Any suggestion what to do for this line? https://github.com/openzim/youtube/blob/58748bee394c61d90a432b1a44d91cd8f1e3def4/youtube2zim/scraper.py#L288

This won't be true if cache is found, but this line comes before checking the cache presence.

rgaudin commented 4 years ago

Any suggestion what to do for this line?

https://github.com/openzim/youtube/blob/58748bee394c61d90a432b1a44d91cd8f1e3def4/youtube2zim/scraper.py#L288

This won't be true if cache is found, but this line comes before checking the cache presence.

Change it to Quality: regular|low or something. That's mostly useful to know in the logs what was requested.

nabinkhadka commented 4 years ago

Forked the kiwixstorage lib and made dependency version fix here. Using this docker image was build using minor changes (see attachment)

Screen Shot 2020-04-16 at 19 23 54

. Tested my arguments, works pretty good.

docker run -v test_dir:/output kiwix/youtube:dev youtube2zim --type "channel" --id XXXXX --name XXX --api-key XXXX-XXXX --debug --no-zim --low-quality --optimization-cache "https://s3.eu-central-1.wasabisys.com/?keyId=XXXX&secretAccessKey=XXXX&bucketName=XXX" --use-any-optimized-version I have made the PR ready for review.

rgaudin commented 4 years ago

Why did you fork it? I've fix the reqs in the lib when I commented and asked you to you its master and bump our requests to >=2.23,<3.0. Can you please do that while I review the rest?

rgaudin commented 4 years ago

Found a bug. in post_process_video

   # don't reencode if not requesting low-quality and received wanted format
    if not low_quality and src_path.suffix[1:] == video_format:
        return

    dst_path = src_path.parent.joinpath(f"video.{video_format}")

    if recompress:
        recompress_video(src_path, dst_path, video_format, low_quality)

your if statement is unreachable if you don't use low-quality (and you most likely received proper format)… and so we upload uncompressed version to cache.

nabinkhadka commented 4 years ago

@rgaudin I do not understand how my change introduced the bug. My change was only if recompress, it was returning anyways even without that.

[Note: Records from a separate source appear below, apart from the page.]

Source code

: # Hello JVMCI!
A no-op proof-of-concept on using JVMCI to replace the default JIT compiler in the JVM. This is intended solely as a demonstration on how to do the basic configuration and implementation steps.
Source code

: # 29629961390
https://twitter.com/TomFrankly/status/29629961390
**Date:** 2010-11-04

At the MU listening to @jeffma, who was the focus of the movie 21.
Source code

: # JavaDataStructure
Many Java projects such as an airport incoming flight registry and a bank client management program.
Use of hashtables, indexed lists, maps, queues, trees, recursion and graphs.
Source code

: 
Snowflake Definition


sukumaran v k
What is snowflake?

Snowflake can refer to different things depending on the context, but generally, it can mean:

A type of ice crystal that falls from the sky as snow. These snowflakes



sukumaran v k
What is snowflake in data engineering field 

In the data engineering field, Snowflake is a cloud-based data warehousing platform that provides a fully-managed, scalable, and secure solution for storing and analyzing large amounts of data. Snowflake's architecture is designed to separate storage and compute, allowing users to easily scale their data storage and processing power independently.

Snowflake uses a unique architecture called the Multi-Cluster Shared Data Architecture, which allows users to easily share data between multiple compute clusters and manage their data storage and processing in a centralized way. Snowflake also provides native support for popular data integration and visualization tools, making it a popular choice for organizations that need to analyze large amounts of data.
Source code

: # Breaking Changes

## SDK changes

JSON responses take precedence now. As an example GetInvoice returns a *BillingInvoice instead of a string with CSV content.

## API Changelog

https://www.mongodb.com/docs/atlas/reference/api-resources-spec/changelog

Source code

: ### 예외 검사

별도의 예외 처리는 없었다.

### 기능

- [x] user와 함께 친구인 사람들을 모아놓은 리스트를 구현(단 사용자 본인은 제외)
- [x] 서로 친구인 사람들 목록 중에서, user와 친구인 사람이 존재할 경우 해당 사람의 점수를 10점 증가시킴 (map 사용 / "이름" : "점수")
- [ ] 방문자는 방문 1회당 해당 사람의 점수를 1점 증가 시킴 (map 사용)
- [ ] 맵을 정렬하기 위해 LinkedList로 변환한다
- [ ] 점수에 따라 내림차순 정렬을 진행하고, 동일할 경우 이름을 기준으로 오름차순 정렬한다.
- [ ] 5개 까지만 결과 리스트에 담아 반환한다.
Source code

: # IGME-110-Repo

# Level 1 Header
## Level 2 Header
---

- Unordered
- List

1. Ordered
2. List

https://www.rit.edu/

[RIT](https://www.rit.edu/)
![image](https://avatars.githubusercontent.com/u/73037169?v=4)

But I feel like you are saying if not low_quality and src_path.suffix[1:] == video_format and not recompress:

rgaudin commented 4 years ago

@rgaudin I do not understand how my change introduced the bug. My change was only if recompress, it was returning anyways even without that. But I feel like you are saying if not low_quality and src_path.suffix[1:] == video_format and not recompress:

Ah… let me figure this out.

nabinkhadka commented 4 years ago
Screen Shot 2020-04-17 at 18 48 19

This is what I propose if I understand the problem correctly.

rgaudin commented 4 years ago

Well it's a bug that was there before. We used to recompress slightly in HQ videos but I do remember writing this shortcut (don't reencode if not LQ). I need to confirm wanted behavior with @kelson42. Nevermind my comment, I'll fix that later. Are you done with everything else?

nabinkhadka commented 4 years ago

@rgaudin Yes, but do you want me to send the change as shown in the screenshot attached above? Looks pretty safe to me. Please let me know.

rgaudin commented 4 years ago

No, don't.

nabinkhadka commented 4 years ago

Was planning to send with other commit. But done now.